Enterprise Risk Management


In today's business world risk is a central part of all corporate activities. Margins are tighter and the competition in the international market is getting tougher. New companies take part in the competition while established corporations either adapt to significant changes or withdraw from specific markets. This developmental process can be observed almost every day in the international economy. When companies fail to adapt to new circumstances this is often due to an excessive risk exposure and occurring threats. In contrast, new entrants in the market thrive on the opportunities and succeed big time – flying high. Both opportunities and risks impact corporate development. In business, risks can be seen as the possibility to deviate from goals; risks result from the unpredictability of the future and occur because of “random” disturbances; a certain loss is therefore not a risk.


Management always aims at steering the company through possibly risky passages in such a way that it gets as close as possible towards its objectives, while at the same time making sure that the owners’ as well as management’s tolerance of residual risk is not exceeded.

From a “vulture’s eye view” the potential dangers are withdrawal of business license, lack of cash flow and negative equity or insolvency. Enterprise risk management (ERM) aims at identifying potential threats due to lack of cash flow and financial strength; ERM also integrates the compliance with laws and regulations and initiates appropriate measures for securing corporate footing.

To keep companies from damage it is not sufficient merely to list and identify risks; risks must be evaluated and controlled with regard to their potential to threaten the very existence of the company. For identifying and controlling risks of non-compliance CRISAM® provides content libraries which can be extended and specified according to the industry. In order to control liquidity and financial risks CRISAM® provides tools for analysing the unpredictability of the future by means of statistical methods and for identifying measures.

Rome wasn’t built in a day; similarly ERM cannot be set up in one go – it is a step by step process of continuous improvement. CRISAM® supports this process and provides a 5 step maturity model according to CMMI (capability maturity model integration). In stages 1 and 2 a risk management process is set up for a qualitative assessment of risks and for making a risk inventory. Starting from stage 3 risks are monetarily assessed and evaluated within a range of scenarios from worst case to best case. Thanks to this monetary quantification potential risks can be linked to business planning. Starting from maturity level 4 a connection between the risk management process and corporate planning is established by means of bandwidth planning. The highest maturity level, within the CRISAM® maturity model, is reached when bandwidth planning is used as an essential input on corporate management.

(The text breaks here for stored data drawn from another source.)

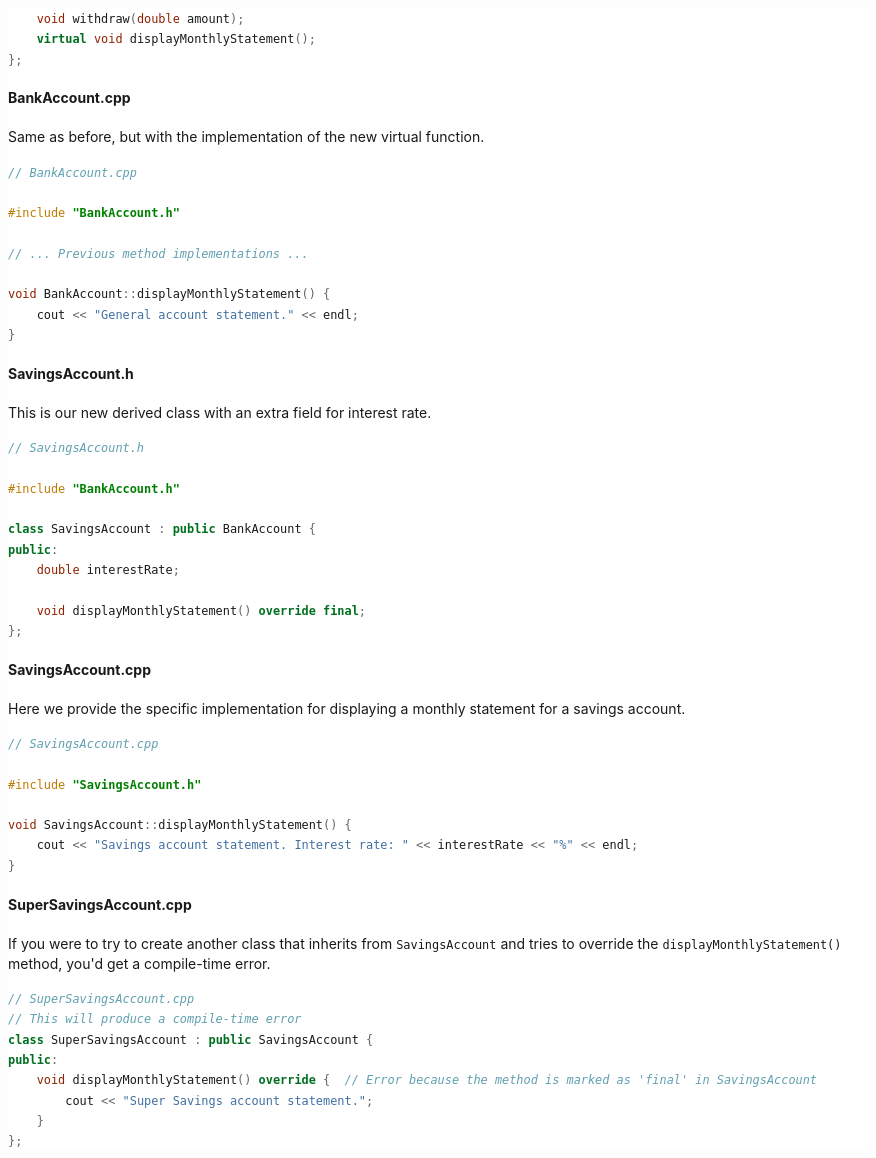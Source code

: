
 ```cpp
    void withdraw(double amount);
    virtual void displayMonthlyStatement();
};
```

#### BankAccount.cpp

Same as before, but with the implementation of the new virtual function.

```cpp
// BankAccount.cpp

#include "BankAccount.h"

// ... Previous method implementations ...

void BankAccount::displayMonthlyStatement() {
    cout << "General account statement." << endl;
}
```

#### SavingsAccount.h

This is our new derived class with an extra field for interest rate.

```cpp
// SavingsAccount.h

#include "BankAccount.h"

class SavingsAccount : public BankAccount {
public:
    double interestRate;

    void displayMonthlyStatement() override final;
};
```

#### SavingsAccount.cpp

Here we provide the specific implementation for displaying a monthly statement for a savings account.

```cpp
// SavingsAccount.cpp

#include "SavingsAccount.h"

void SavingsAccount::displayMonthlyStatement() {
    cout << "Savings account statement. Interest rate: " << interestRate << "%" << endl;
}
```
#### SuperSavingsAccount.cpp
If you were to try to create another class that inherits from `SavingsAccount` and tries to override the `displayMonthlyStatement()` method, you'd get a compile-time error.
```cpp
// SuperSavingsAccount.cpp
// This will produce a compile-time error
class SuperSavingsAccount : public SavingsAccount {
public:
    void displayMonthlyStatement() override {  // Error because the method is marked as 'final' in SavingsAccount
        cout << "Super Savings account statement.";
    }
};
```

  • INITIAL: Only major risks are identified, qualified and displayed individually. Risk reports are issued when needed.
  • DEFINED: Risks are reliably and fully captured (at least qualified) and documented. Managers are informed through reports in cyclic intervals.
  • MANAGED: The risk management process uses a documented traceable method. Risks are quantified and aggregated. Measures are recognised and assessed in their entirety.
  • MONITORING: Opportunities and risks are assessed and aggregated as a corridor covering a range of possible deviations from the target (related to corporate planning or the company’s risk strategy). Measures are included together with their benefit-cost ratio.
  • OPTIMISED: The risk-based planning process is an integral part of strategic management. The risk management system is directly connected to the company’s control systems.

CRISAM® accompanies you from initial level 1 up to bandwidth planning and risk-based management at level 5. The process of continuous improvement (CIP) helps you to bring your risk management process to the level of maturity that is required for your business; it is a step by step approach so there is no need to start from zero at every single stage.